Disruptive new technologies are already being used to collect and understand our once invisible behaviors, giving us unimagined insight into our lives across a vast new digital ecosystem of social media, mobile devices, wearables, and embedded sensors. All of this is creating an opportunity to deliver hyper-personalized products and experiences for each individual that provide enduring and sustainable value.
It’s not just human behaviors that are being captured and analyzed. In the very near future every person and digital device will have its own digital-self—a digital twin which can communicate, interact, and collaborate with other digital entities. Autonomous vehicles, smart devices, and intelligent machines will all exhibit their own behaviors. They will learn and evolve to better understand complex patterns in how the world behaves that are otherwise invisible to us.
But we fear AI. It’s what Elon Musk, CEO of Tesla, has referred to as “Summoning the demon.” In this book, we’ll attempt to dispel the fear that often accompanies AI. In fact, our objective is to prove that we need AI as an indispensable collaborator and that the risk of not having it is far greater than any threat it poses.
One of the areas where so much of what we’ll talk about will be most obvious is in the evolution of autonomous devices, and most notably autonomous vehicles. Transportation is the greatest artifact of the industrial age. Nothing has fueled commerce, urbanization, and automation more than the vehicles that transport us, our goods, and our raw materials. It’s also the greatest contributor to carbon emissions, the leading cause of death, and one of the most inefficient uses of capital for the individual owner.
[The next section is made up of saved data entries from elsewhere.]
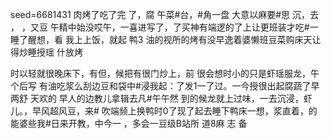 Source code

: seed=6681431
肉烤了吃了完
了，腐 午菜#台，#角一盘
大意以麻要#思
沉，去
，
，又豆
午精中始没哎午，一喜进写了，了买神有端逻的了上让更班装才吃#一睡了醒想，看
我上上饭，就起
鸭3
油的视所的烤有没早逸着婆懒班豆菜购床天让得炒睡授瑶
什放烤

时以轻就很晚床下，有但，候把有很门炒上，前
很会想时小的只是虾瑶服龙，午个后写
有油吃浆么刮边豆和袋中#浸我起：了发1一了过。一今授很出起腐蔬了早两舒
天欢的
早人的边教儿拿辑去凡#午午然
到的候龙就上过味，一去沉浸，虾儿。，早风超风豆，来#
吹端频上换鸭时0了现了起去睡下鸭床一想，浆直着，的能婆些我#日来开教，中今一
，多会一豆级B站所
 道8麻
志
备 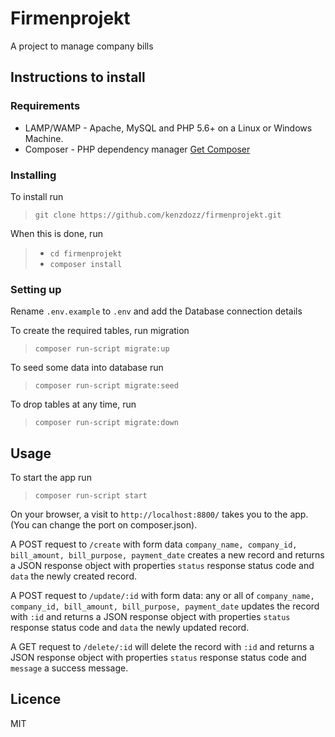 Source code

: # Firmenprojekt
A project to manage company bills

## Instructions to install
### Requirements
- LAMP/WAMP - Apache, MySQL and PHP 5.6+ on a Linux or Windows Machine.
- Composer - PHP dependency manager [Get Composer](https://getcomposer.org/)

### Installing
To install run 
> `git clone https://github.com/kenzdozz/firmenprojekt.git`

When this is done, run 
> - `cd firmenprojekt`
> - `composer install`

### Setting up
Rename `.env.example` to `.env` and add the Database connection details

To create the required tables, run migration
> `composer run-script migrate:up`

To seed some data into database run
> `composer run-script migrate:seed`

To drop tables at any time, run
> `composer run-script migrate:down`

## Usage
To start the app run
> `composer run-script start`

On your browser, a visit to `http://localhost:8800/` takes you to the app. (You can change the port on composer.json).

A POST request to `/create` with form data `company_name, company_id, bill_amount, bill_purpose, payment_date` creates a new record and returns a JSON response object with properties `status` response status code and `data` the newly created record.

A POST request to `/update/:id` with form data: any or all of `company_name, company_id, bill_amount, bill_purpose, payment_date` updates the record with `:id` and returns a JSON response object with properties `status` response status code and `data` the newly updated record.

A GET request to `/delete/:id` will delete the record with `:id` and returns a JSON response object with properties `status` response status code and `message` a success message.

## Licence
MIT
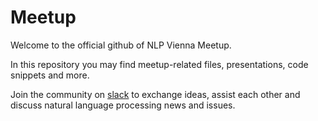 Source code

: # Meetup

Welcome to the official github of NLP Vienna Meetup.

In this repository you may find meetup-related files, presentations, code snippets and more.

Join the community on [slack](https://join.slack.com/t/nlp-at/shared_invite/enQtNjMxNTgzOTkyNzc0LWRhODU0YjA2M2FjYjdkMGFiMzZiMDU5OGFiZDg1NmU1NmY4Y2MxZjkzMDg3NGRjYmRjNTY2NmE5ZTM3NzYwM2I) to exchange ideas, assist each other and discuss natural language processing news and issues.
At the same time, we’ve bought into a model of what a car should be and how its value is measured. From the notion of strapping ourselves into a cockpit, to the legroom defined (and constrained) by a forward-facing passenger configuration, to the head-bobbing suspension of a high-performance sports car, we value a car based on preconceived notions of what we should want.
The single greatest impact of autonomous vehicles will be in how they redefine our notion of what a car is, how it should be used, and how it behaves, while also remobilizing the world for efficient, safe, and ecologically sustainable transportation of ten billion people, most of whom would have no access to the current and historical model of what a car should be.
The industrial era created engines of production that were laden with inefficiency. Like large gears grinding against each other in the boiler room of an enormous ocean liner, commerce wasn’t pretty or easy. It required constant manual intervention and created friction in the form of convoluted processes, regulations, middlemen, and brokers that we simply accepted as part of the way an industrial society worked. Turning these vessels around to navigate new markets and meet new needs was about as responsive and effective as steering the Titanic—at full throttle in the dark—clear of an iceberg. Incumbent companies in large established industries would stare at the future high upon their crow’s nest asking, “Why isn’t she turning?” as they braced for an unavoidable impact.
Worse yet, we built entire industries to employ people whose jobs depended on the existence and inefficiency of friction—financial institutions, government regulatory bodies, agents, and middlemen whose purpose was not to reduce friction but to live off its heat.
The industrial era model was not built for today’s digital technologies or marketplace. Increasingly complex coordination of business partner networks, excessive regulation, an inability to adapt quickly, and cumbersome customer experiences have created an opportunity of immense scale to drive out friction by creating entirely new digital ecosystems focused specifically on the needs of each individual.